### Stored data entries
►
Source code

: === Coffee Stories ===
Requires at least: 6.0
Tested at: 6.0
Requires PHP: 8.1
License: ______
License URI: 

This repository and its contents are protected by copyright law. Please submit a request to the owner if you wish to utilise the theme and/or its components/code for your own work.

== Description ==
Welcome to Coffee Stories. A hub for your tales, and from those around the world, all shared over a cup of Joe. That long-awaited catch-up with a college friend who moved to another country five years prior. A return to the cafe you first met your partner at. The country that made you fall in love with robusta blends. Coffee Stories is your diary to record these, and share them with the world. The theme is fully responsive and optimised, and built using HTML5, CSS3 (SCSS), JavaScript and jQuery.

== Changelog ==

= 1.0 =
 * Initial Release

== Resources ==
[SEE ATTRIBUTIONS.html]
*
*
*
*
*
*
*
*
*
◄
►
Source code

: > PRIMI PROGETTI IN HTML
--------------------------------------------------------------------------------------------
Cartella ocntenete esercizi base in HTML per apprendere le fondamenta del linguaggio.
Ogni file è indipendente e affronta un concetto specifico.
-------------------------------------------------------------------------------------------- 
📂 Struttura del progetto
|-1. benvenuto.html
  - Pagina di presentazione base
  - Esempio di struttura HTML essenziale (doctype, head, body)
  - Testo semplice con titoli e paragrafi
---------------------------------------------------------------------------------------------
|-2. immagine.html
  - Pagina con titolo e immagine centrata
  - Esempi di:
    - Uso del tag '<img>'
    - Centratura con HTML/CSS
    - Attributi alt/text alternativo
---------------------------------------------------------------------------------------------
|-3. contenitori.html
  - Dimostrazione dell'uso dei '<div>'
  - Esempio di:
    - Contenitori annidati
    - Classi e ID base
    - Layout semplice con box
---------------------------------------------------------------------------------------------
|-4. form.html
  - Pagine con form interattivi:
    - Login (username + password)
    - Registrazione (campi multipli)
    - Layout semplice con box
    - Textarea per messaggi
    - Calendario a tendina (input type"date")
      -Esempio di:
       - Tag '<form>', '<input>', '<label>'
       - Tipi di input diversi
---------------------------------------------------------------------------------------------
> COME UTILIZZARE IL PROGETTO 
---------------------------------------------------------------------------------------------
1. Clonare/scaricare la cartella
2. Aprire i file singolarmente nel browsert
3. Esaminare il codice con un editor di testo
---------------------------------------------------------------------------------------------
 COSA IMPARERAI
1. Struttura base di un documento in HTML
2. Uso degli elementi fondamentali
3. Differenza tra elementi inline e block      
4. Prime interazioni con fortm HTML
◄
►
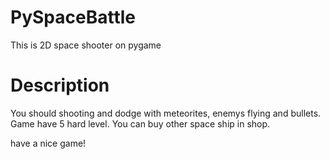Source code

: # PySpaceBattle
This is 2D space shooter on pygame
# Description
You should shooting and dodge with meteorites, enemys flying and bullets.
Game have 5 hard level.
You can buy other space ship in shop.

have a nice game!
◄
### WHAT TO PRODUCE
Only one stretch of the entries above is wanted: the lines from the one containing "- Contenitori annidati" through the one containing "4. Prime interazioni con fortm HTML". Please reproduce it exactly.

### RESPONSE
    - Contenitori annidati
    - Classi e ID base
    - Layout semplice con box
---------------------------------------------------------------------------------------------
|-4. form.html
  - Pagine con form interattivi:
    - Login (username + password)
    - Registrazione (campi multipli)
    - Layout semplice con box
    - Textarea per messaggi
    - Calendario a tendina (input type"date")
      -Esempio di:
       - Tag '<form>', '<input>', '<label>'
       - Tipi di input diversi
---------------------------------------------------------------------------------------------
> COME UTILIZZARE IL PROGETTO 
---------------------------------------------------------------------------------------------
1. Clonare/scaricare la cartella
2. Aprire i file singolarmente nel browsert
3. Esaminare il codice con un editor di testo
---------------------------------------------------------------------------------------------
 COSA IMPARERAI
1. Struttura base di un documento in HTML
2. Uso degli elementi fondamentali
3. Differenza tra elementi inline e block      
4. Prime interazioni con fortm HTML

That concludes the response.